Review: Yerma


I recently saw Yerma at the Young Vic, directed by Simon Stone. I’m a little late with this review (the play has been running since late July and recently closed) but it had a significant impact on me, and I wanted to share my thoughts nonetheless.

As Spanish speaker, I was nervous. Lorca is notoriously difficult to translate. His texts are rich with strong imagery and cultural resonances, and the rhythm of the lines heightens the emotional intensity of the language. His plays are beautiful to read aloud in Spanish; even if you can’t understand the words, meaning is conveyed through the flow of consonants.

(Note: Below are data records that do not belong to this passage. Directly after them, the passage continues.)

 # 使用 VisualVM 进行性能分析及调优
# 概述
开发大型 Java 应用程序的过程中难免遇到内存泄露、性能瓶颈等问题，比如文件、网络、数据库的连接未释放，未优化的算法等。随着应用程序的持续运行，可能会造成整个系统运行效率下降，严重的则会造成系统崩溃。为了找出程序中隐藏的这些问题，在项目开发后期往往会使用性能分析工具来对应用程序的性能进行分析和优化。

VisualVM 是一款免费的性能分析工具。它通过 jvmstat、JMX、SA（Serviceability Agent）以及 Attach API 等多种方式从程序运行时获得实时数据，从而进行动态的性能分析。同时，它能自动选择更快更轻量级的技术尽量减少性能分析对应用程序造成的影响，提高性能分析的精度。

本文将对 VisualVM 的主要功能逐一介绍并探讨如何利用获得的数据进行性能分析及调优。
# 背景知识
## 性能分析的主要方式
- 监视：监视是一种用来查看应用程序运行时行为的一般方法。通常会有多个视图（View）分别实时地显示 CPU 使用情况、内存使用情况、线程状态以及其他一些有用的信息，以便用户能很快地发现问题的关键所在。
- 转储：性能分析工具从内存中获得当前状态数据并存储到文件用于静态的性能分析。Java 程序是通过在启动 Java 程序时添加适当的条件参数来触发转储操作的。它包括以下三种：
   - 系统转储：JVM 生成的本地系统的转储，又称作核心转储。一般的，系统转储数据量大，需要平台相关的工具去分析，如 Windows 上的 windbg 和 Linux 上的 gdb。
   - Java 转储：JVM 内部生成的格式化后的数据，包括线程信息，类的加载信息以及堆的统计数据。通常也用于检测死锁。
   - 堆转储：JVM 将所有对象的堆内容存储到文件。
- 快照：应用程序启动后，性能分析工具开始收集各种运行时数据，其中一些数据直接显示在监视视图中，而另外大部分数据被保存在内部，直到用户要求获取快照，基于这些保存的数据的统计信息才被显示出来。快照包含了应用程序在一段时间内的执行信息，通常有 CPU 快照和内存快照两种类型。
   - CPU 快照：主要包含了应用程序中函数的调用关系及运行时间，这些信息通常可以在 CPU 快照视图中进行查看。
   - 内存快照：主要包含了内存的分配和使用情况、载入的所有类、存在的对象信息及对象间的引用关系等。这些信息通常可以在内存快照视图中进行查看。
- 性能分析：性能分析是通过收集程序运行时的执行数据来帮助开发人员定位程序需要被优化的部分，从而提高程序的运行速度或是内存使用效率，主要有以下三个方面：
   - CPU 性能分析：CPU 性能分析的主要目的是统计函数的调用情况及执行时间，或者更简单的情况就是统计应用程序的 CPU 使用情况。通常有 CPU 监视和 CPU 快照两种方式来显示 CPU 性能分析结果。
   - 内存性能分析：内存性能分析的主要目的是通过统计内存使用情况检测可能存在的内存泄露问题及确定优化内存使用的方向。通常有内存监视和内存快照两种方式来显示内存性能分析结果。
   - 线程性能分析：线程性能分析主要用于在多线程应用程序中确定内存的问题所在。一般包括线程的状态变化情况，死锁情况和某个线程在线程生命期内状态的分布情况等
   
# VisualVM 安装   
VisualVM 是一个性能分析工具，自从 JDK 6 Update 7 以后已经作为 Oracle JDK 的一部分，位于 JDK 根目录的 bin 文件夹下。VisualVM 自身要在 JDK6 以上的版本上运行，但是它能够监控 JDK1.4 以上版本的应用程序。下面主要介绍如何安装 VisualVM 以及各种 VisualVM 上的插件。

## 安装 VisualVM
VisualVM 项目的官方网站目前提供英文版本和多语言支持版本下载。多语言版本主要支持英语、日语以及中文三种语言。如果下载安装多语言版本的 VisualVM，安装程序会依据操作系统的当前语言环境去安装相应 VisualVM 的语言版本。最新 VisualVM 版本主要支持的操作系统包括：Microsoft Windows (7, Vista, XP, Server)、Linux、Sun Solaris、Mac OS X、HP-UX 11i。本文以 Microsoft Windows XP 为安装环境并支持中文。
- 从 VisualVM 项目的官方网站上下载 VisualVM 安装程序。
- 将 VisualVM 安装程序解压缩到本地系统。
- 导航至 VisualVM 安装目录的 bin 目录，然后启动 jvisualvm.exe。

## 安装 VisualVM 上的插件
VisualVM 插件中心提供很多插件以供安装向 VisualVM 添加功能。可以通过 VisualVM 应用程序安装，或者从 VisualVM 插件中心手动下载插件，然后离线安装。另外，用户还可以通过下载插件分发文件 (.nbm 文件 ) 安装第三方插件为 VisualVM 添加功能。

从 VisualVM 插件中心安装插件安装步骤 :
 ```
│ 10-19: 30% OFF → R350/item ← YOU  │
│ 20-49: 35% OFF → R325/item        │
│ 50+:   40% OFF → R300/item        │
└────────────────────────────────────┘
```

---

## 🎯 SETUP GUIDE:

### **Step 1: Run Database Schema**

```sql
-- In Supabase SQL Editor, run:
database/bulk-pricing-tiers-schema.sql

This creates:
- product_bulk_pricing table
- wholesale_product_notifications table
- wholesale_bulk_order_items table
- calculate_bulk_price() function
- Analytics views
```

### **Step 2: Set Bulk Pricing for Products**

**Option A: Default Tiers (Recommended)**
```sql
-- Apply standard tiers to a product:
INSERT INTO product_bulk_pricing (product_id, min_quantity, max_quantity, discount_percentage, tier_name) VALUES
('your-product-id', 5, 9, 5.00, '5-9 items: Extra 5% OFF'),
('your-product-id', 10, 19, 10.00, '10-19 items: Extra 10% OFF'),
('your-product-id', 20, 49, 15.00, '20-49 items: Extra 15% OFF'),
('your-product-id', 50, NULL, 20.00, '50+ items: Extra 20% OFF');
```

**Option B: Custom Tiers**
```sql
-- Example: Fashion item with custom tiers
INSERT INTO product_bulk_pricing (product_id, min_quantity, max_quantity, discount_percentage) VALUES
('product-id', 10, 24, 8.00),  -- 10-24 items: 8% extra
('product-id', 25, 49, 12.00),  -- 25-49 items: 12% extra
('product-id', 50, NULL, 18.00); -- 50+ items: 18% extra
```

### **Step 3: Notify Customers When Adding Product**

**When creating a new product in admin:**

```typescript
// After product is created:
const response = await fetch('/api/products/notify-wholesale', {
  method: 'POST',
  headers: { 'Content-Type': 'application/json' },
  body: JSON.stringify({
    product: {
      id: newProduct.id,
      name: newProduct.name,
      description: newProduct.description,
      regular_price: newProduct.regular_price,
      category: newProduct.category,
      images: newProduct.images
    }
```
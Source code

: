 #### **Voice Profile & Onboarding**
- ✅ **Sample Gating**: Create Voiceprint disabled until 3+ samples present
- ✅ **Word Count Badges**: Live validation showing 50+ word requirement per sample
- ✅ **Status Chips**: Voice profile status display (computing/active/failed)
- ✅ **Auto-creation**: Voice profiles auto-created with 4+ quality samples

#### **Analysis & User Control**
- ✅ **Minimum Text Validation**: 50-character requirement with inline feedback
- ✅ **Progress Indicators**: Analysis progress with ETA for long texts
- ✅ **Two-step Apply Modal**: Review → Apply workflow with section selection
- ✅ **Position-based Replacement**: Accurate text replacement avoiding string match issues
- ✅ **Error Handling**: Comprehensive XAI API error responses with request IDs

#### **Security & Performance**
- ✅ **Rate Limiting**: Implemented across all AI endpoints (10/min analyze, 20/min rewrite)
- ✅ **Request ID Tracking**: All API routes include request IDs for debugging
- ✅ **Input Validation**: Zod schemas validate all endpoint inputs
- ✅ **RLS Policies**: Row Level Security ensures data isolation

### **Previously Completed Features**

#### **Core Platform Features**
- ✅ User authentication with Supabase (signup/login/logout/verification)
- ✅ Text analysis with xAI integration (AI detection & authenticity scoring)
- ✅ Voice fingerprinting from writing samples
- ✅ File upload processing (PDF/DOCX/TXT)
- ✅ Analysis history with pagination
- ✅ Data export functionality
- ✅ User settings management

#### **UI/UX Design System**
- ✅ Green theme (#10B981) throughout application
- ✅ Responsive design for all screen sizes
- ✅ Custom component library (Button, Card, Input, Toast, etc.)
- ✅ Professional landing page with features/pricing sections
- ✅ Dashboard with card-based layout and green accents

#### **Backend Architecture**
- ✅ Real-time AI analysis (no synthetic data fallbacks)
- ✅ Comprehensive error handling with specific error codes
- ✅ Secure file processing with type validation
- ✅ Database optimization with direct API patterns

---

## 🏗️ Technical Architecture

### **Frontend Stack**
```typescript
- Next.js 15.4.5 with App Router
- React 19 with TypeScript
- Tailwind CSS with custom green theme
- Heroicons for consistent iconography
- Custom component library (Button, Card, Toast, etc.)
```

I needn’t have worried; watching Yerma, I was thrown straight into the world of the play. Despite being written and set in Catholic Spain in the 1930s, it felt unnervingly fresh and relevant.

The issues surrounding female autonomy – how we respond to our bodies; how the world impacts on our self-ownership; how our independence, our self-worth and even our sanity are tied to our fertility – are all discussions that, sadly, continue to be pertinent. Yerma does not shrink away from the pressures women face on a daily basis; in fact, it leans on them heavily. As a woman approaching the socially acceptable ‘childbearing age’, I felt acutely on edge throughout the performance.

In translating the text, Stone has managed to maintain the poetic intonations, while manipulating the language to fit a contemporary setting. The action is encased in a glass box that stretches the length of the stage. The effect is an atmosphere of claustrophobic intimacy; the false boundary between audience and actors serves to draw us closer together, making us complicit in Yerma’s downward spiral.

Billie Piper gives everything to the performance, gradually building in intensity without ever becoming screechy or one-note. At the curtain call, she looks dazed and shaken. My expression mirrored hers. I felt the ending like a sucker punch.